O zaman başkalarının değer yargısı tutunacak dal olur bize.
Başkalarının hakkımızda ne düşündüğü önem kazanır, bizim ne düşündüğümüz değerini kaybeder.
Ve gün gelir..
Mercimek kafalı bir komşumuzun veya kıskanç ruhunu mantık şalıyla örten bir çalışma arkadaşımızın hayatımızı zindana çevirdiğini fark ettiğimizde çok geç olur.
Oysa...
Önce bizim kendimize "dediğimiz" bir şeyler olmalı...
Başkalarının ne dediği ondan sonra gelmeli...
***
Şimdi gelin kadim bir hikâyeyi hatırlayalım.
Tam yeri çünkü...
Pazara gidip ürünlerini satan köylüyle oğlu kazandıklarıyla da bir eşek alıp köye dönüş yoluna düşmüş.
Baba eşeğin üzerindeymiş, oğlu da yularından tutmuş gidiyorlarmış.
Yolda karşılaştıkları kişiler adamı ayıplayıp "Bre tembel adam, küçücük çocuğu bu sıcakta kızgın kumlarda yürütmeye utanmıyor musun" demişler.

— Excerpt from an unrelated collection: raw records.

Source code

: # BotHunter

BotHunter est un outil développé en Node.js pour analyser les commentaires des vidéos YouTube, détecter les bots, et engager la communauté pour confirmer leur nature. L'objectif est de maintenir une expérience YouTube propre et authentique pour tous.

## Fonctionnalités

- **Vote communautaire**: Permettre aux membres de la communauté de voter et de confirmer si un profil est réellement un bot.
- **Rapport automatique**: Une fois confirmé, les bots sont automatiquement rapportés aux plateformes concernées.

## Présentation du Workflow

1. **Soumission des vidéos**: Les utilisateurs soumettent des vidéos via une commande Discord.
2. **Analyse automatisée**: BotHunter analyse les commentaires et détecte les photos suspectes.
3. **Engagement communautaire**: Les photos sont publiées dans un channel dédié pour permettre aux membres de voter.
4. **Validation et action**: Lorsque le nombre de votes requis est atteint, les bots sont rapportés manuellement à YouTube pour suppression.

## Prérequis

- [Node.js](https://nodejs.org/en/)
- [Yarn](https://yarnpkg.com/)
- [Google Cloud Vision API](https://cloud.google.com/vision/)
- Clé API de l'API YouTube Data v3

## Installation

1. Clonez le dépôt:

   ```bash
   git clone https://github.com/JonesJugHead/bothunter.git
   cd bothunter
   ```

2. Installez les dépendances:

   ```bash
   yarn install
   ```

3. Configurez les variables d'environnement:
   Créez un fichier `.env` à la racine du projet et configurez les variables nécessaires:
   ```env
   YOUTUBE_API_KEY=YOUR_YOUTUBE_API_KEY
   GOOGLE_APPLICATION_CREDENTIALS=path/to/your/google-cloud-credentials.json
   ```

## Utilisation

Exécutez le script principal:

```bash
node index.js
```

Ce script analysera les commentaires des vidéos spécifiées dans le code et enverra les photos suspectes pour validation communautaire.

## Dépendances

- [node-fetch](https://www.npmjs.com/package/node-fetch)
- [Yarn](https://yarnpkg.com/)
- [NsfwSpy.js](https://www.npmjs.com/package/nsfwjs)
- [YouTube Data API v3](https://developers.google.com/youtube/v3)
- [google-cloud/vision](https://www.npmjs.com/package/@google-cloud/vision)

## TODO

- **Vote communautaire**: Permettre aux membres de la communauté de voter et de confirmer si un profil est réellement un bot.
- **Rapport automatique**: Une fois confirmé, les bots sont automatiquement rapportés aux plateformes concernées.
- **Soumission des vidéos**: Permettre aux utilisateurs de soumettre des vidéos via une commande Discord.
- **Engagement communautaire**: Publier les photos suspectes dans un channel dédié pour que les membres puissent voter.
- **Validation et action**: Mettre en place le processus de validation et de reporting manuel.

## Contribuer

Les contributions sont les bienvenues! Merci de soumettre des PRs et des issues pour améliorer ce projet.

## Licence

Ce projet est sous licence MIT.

Baba hiç düşünmeden hak vermiş adamlara, oğlunu eşeğe bindirmiş.
Ama bu kez de yolda karşılaştıkları yaşlı bir kadın oğlana çok öfkelenmiş:
"Seni velet seni.. Sen binmişsin baban yürüyor, ayıp ayıp" diye azarlamış çocuğu.
Oğul hemen inmiş. İkisi de yürümeye başlamış.
Bu kez de insanlar dalga geçmişler: "Ne aptal adamlarsınız yahu... Eşeğiniz var, siz bu sıcakta, çıplak ayak yürüyorsunuz!"